= Task brief =
Each line that contains the string "texttt" counts once; report how many such lines appear in the data, as a number only.

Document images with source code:

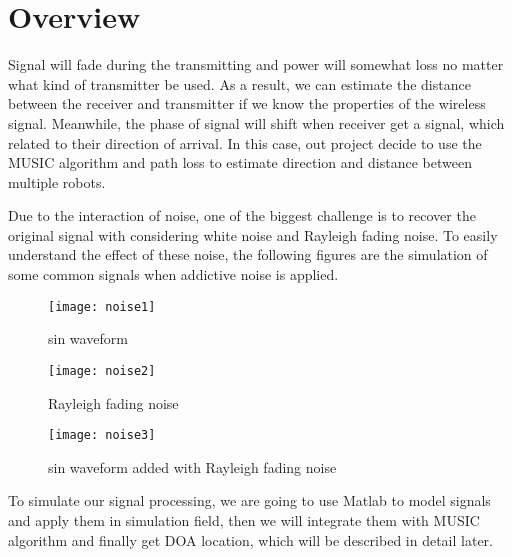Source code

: 
\section{Overview}
\label{sec:overview}
	Signal will fade during the transmitting and power will somewhat loss no matter what kind of transmitter be used. As a result, we can estimate the distance between the receiver and transmitter if we know the properties of the wireless signal. Meanwhile, the phase of signal will shift when receiver get a signal, which related to their direction of arrival. In this case, out project decide to use the MUSIC algorithm and path loss to estimate direction and distance between multiple robots.\\
	\par
	Due to the interaction of noise, one of the biggest challenge is to recover the original signal with considering white noise and Rayleigh fading noise. To easily understand the effect of these noise, the following figures are the simulation of some common signals when addictive noise is applied.\\
	\begin{figure}[h]
	
	\begin{minipage}[t]{0.3\linewidth}
	\centering
	\texttt{[image: noise1]}
	\caption{sin waveform}
	\end{minipage}
	
	\begin{minipage}[t]{0.3\linewidth}
	\centering
	\texttt{[image: noise2]}
	\caption{Rayleigh fading noise}
	\end{minipage}

	\begin{minipage}[t]{0.3\linewidth}
	\centering
	\texttt{[image: noise3]}
	\caption{sin waveform added with Rayleigh fading noise}
	\end{minipage}

	\end{figure}
	
	\par
	To simulate our signal processing, we are going to use Matlab to model signals and apply them in simulation field, then we will integrate them with MUSIC algorithm and finally get DOA location, which will be described in detail later.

= Expected output =
3